Do functional programming languages have more opportunity to do compile time optimization?

Question

I was reading the book "Functional Programming for the Real World". It started with comparison between imperative and functional programming languages. And it stated how 'values' and 'expressions' in functional programming is different from 'variables' and 'functions' of imperative programming. From the discussion I sort of developed an idea that -

Functional programming languages have more opportunity to do compile time optimization than their imperative counterparts.

Is it true?

Answer 1

Functional programming languages do much more compile time optimization. One of the reasons is purity - concurrency is trivial because there is no state. So the compiler can take two branches and concurrencize them easily without changing the behavior of the program.

At the same time, anything that can be calculated without state (ie anything non-monadic in haskell) can be calculated ahead-of-time by the compiler, but such calculations could be expensive and thus are probably only done partially.

Additionally, anything that isn't needed computationally can be completely optimzied out of the program.

Answer 2

That there are in principle more compile time optimization possibilities for functional languages than for their imperative counterparts is probably true.

More interesting though is, if they are actually implemented in current compilers and how relevant these optimizations are in practice (i.e. final performance of idiomatic 'real life(TM)' code in a production environment, with a priori predictable compiler settings).

e.g. the Haskell submissions for the infamous Computer Language Benchmarks Game (bad as it might be - but it is not like that there is - at the moment - anything significantly better out there) give the impression that a significant amount of time has been spend on manual optimizations, which confronted with the claim about "possible compiler optimizations due to insert some property about FP languages here" makes it look like the optimizations are (currently at least) more of a theoretical possibility than a relevant reality.

I would be glad though to be proven wrong on this point.

Answer 3

In functional style, the flow of values through a program is very, very visible (to both the compiler and the programmer). This gives the compiler a lot of leeway to decide where to store values, how long to keep them around, and so on.

In an imperative language, the compiler promises the programmer a model where most variables correspond to actual locations in memory which stay around for a defined lifetime. Potentially, any statement may read from (or write to!) any of these locations, so the compiler can only replace memory locations with register allocation, merge two variables into a single storage location, or perform similar optimizations after performing a painstaking analysis of where else in the program that variable may be referenced.

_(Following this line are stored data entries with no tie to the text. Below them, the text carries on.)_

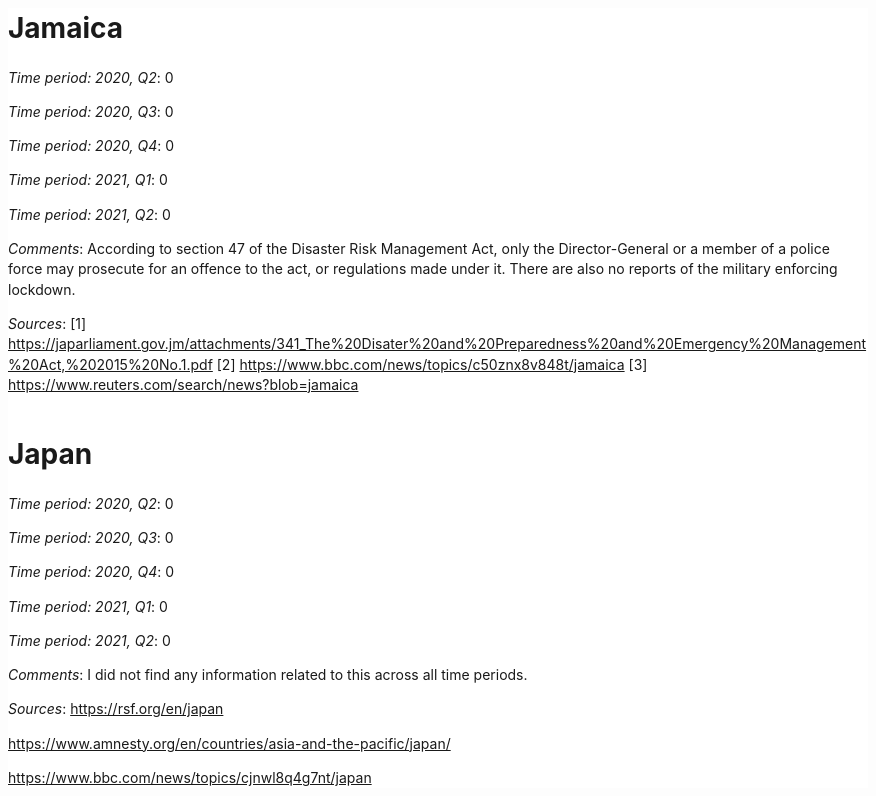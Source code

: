 

# Jamaica 
*Time period: 2020, Q2*: 0

 
*Time period: 2020, Q3*: 0

 
*Time period: 2020, Q4*: 0

 
*Time period: 2021, Q1*: 0

 
*Time period: 2021, Q2*: 0

 

*Comments*:
 According to section 47 of the Disaster Risk Management Act, only the Director-General or a member of a police force may prosecute for an offence to the act, or regulations made under it. There are also no reports of the military enforcing lockdown. 

*Sources*:
 [1]
https://japarliament.gov.jm/attachments/341_The%20Disater%20and%20Preparedness%20and%20Emergency%20Management%20Act,%202015%20No.1.pdf
[2]
https://www.bbc.com/news/topics/c50znx8v848t/jamaica
[3]
https://www.reuters.com/search/news?blob=jamaica



# Japan 
*Time period: 2020, Q2*: 0

 
*Time period: 2020, Q3*: 0

 
*Time period: 2020, Q4*: 0

 
*Time period: 2021, Q1*: 0

 
*Time period: 2021, Q2*: 0

 

*Comments*:
 I did not find any information related to this across all time periods. 

*Sources*:
 https://rsf.org/en/japan


https://www.amnesty.org/en/countries/asia-and-the-pacific/japan/


https://www.bbc.com/news/topics/cjnwl8q4g7nt/japan

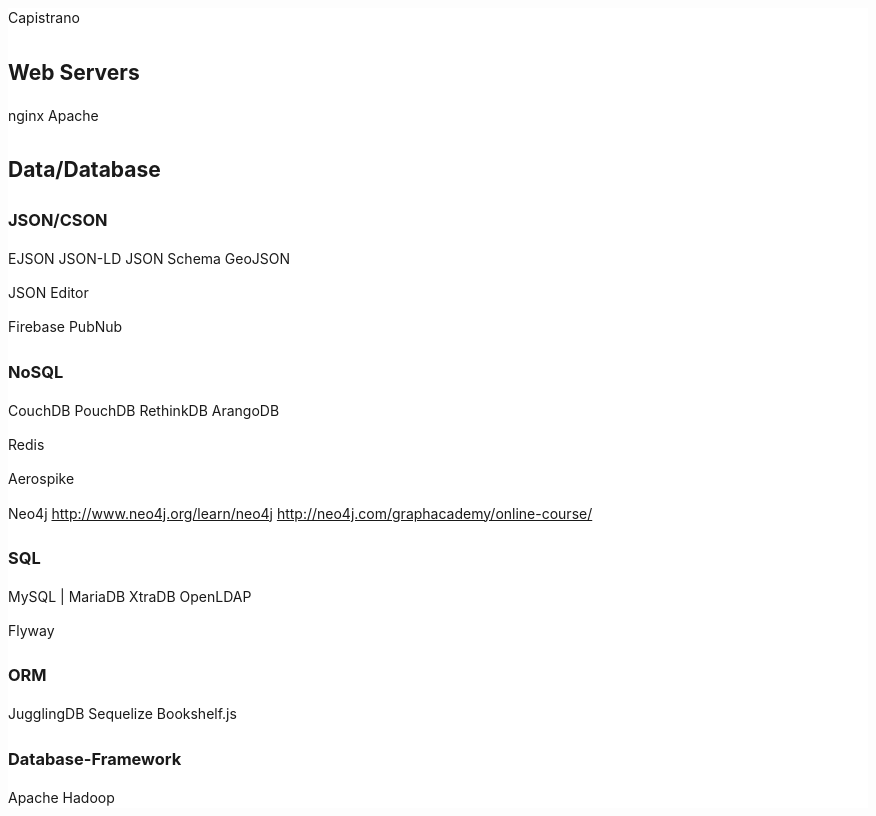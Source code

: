 Capistrano

Web Servers
-----------

nginx
Apache

Data/Database
-------------

### JSON/CSON

EJSON
JSON-LD
JSON Schema
GeoJSON

JSON Editor

Firebase
PubNub

### NoSQL

CouchDB
  PouchDB
RethinkDB
ArangoDB

Redis

Aerospike

Neo4j
  http://www.neo4j.org/learn/neo4j
  http://neo4j.com/graphacademy/online-course/

### SQL

MySQL | MariaDB
  XtraDB
OpenLDAP

Flyway

### ORM

JugglingDB
Sequelize
Bookshelf.js

### Database-Framework

Apache Hadoop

Now, there are two caveats:

• The programming language community has spent (wasted?) a lot of effort over the last fifty years on developing clever ways to do this analysis. There are well-known tricks like register-coloring and so forth to get some of the easier cases done most of the time; but this makes for big, slow compilers, and a constant tradeoff of complexity of compilation for quality of resulting code
• At the same time, most functional programming languages are not purely functional either; a lot of the things programs actually need to do, like respond to I/O are inherently non-functional, so no compiler can be completely free of these tricks, and no language avoids them entirely -- even Haskell, which is a bit too pure for my taste (Your Mileage May Vary) can only control and wall-off the non-functional parts of your code, not avoid them altogether.

But to answer the general question, yes, a functional paradigm gives the compiler a lot of freedom to optimize that it does not have in an imperative setting.